_Work required_:
Scan the lines below for "begin" and copy the matches.

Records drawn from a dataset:
━━━━━━━━━━━━━━━━

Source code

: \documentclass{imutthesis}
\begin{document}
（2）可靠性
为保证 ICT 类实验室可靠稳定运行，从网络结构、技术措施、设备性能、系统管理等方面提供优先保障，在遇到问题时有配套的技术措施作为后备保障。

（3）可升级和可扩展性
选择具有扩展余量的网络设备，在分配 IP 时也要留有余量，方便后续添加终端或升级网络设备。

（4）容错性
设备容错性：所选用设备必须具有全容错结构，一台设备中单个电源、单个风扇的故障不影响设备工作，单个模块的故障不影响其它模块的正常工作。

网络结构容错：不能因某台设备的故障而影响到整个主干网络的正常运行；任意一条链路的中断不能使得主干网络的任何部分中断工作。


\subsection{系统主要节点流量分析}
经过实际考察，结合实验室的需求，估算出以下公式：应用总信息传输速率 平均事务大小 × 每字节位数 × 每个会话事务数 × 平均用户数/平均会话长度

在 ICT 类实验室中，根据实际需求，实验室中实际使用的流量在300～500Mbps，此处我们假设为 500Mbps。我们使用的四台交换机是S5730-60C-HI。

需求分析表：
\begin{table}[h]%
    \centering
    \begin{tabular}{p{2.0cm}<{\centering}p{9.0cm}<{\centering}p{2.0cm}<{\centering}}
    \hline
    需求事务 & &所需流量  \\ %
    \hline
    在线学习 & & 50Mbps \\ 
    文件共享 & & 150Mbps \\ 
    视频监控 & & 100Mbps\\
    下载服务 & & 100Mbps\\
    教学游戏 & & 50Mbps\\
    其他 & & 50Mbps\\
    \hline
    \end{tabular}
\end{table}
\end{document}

━━━━━━━━━━━━━━━━

_Written solution_:
\begin{document}
\begin{table}[h]%
    \begin{tabular}{p{2.0cm}<{\centering}p{9.0cm}<{\centering}p{2.0cm}<{\centering}}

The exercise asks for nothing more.